RDC: les confessions religieuses ont jusqu’à vendredi pour choisir le président de la Céni

Les confessions religieuses congolaises ont obtenu un répit de 48 heures, qui expire vendredi à minuit, pour désigner le futur président de la stratégique Commission électorale nationale indépendante (Céni), chargée d’organiser les élections générales prévues fin 2023 en République démocratique du Congo (RDC), rapporte jeudi la presse kinoise. Le président de l’Assemblée nationale, Christophe Mboso N’Kodia Pwanga, a accordé mercredi deux jours de plus aux confessions religieuses pour s’accorder et transmettre les dossiers complets de leurs candidats à la présidence de la Céni en vue de l’entérinement de leur choix par la chambre basse du parlement congolais, a annoncé son chef de cabinet, Samuel Mbemba Kabuya, dans un communiqué parvenu à l’agence Belga.

En RDC, les huit confessions religieuses officiellement reconnues désignent le président de la Céni et un membre de la plénière de cette instance. Ce choix doit ensuite être entériné par l’Assemblée nationale, avant la nomination officielle par le chef de l’État.

Mboso a reçu mercredi les chefs des différentes confessions religieuses avant d’annoncer qu’il leur accordait un délai supplémentaire de 48 heures qui expire ce vendredi 30 juillet à minuit.

Relancé depuis mars, après des violentes manifestations en juillet 2020, le processus de désignation du président de la Céni devait se clôturer au plus tard le 28 juillet. Il s’agit de désigner le successeur de Corneille Nangaa Yobeluo, sous la direction duquel la Céni avait organisé les élections contestées de décembre 2018, qui ont mené à la proclamation comme chef de l’État de Félix Antoine Tshisekedi Tsilombo, après la conclusion d’un accord de partage du pouvoir avec son prédécesseur hors mandat, Joseph Kabila Kabange.

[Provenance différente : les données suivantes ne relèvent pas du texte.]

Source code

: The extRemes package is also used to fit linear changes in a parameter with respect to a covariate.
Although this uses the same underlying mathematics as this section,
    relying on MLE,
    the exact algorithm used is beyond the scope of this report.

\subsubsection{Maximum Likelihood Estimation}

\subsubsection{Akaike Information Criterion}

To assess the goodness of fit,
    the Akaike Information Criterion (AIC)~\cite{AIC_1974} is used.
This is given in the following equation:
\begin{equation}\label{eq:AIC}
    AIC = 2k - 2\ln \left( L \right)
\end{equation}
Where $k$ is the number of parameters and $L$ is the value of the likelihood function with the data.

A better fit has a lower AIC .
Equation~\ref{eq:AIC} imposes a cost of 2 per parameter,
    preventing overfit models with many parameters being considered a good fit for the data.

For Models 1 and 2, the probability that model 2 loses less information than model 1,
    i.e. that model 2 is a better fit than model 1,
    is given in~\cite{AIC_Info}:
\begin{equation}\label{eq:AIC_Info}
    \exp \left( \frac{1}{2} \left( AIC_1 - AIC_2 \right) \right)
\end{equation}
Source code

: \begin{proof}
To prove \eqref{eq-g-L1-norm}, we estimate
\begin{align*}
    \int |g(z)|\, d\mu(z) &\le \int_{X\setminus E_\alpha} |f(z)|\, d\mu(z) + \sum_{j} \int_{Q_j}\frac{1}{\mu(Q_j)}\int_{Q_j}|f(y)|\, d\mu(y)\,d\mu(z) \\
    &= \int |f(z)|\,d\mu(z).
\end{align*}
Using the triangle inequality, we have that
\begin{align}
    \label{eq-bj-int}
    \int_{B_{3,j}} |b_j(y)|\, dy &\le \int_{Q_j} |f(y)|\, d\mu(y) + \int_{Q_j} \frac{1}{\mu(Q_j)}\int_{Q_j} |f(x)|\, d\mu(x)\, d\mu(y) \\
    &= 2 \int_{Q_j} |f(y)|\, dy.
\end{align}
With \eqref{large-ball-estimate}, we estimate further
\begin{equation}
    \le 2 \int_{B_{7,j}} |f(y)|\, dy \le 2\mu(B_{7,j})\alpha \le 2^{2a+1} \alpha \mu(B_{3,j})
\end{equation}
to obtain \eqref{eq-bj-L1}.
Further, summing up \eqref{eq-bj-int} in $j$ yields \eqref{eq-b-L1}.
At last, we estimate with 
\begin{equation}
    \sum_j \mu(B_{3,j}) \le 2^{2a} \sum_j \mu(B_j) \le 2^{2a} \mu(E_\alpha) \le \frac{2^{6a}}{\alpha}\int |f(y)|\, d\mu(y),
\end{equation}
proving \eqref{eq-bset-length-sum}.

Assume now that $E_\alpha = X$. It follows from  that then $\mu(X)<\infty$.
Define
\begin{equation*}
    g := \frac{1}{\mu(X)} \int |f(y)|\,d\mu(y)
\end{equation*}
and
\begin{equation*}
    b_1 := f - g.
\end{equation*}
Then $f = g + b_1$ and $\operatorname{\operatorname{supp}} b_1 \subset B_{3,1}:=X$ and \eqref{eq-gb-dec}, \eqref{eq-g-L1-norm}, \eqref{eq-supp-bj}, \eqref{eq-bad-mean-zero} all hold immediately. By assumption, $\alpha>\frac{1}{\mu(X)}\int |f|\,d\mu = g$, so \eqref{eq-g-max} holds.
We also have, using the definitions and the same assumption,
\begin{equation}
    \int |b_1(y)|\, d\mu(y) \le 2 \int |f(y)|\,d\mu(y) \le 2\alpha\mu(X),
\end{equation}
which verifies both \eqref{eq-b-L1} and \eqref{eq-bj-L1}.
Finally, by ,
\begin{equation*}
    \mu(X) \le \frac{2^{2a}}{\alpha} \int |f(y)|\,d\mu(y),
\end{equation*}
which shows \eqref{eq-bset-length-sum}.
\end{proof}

La Céni, dont le mandat est échu depuis juillet 2019, est accusée par l’opposition depuis 2006 d’organiser des élections truquées ou de ne jamais publier les véritables résultats issus des urnes.

En juillet 2020, des manifestations violentes avaient éclaté à Kinshasa pour dénoncer l’entérinement par l’Assemblée d’un nouveau président de la Céni, Ronsard-Ernest Malonda Ngimbi, accusé d’être proche de l’ex-président Kabila. Au moins cinq manifestants et un policier avaient été tués.

Le contrôle de la Céni est un enjeu primordial pour conquérir ou conserver le pouvoir en RDC, a souligné dans un récent rapport le Groupe d’experts sur le Congo (GEC), lié à l’université de New York.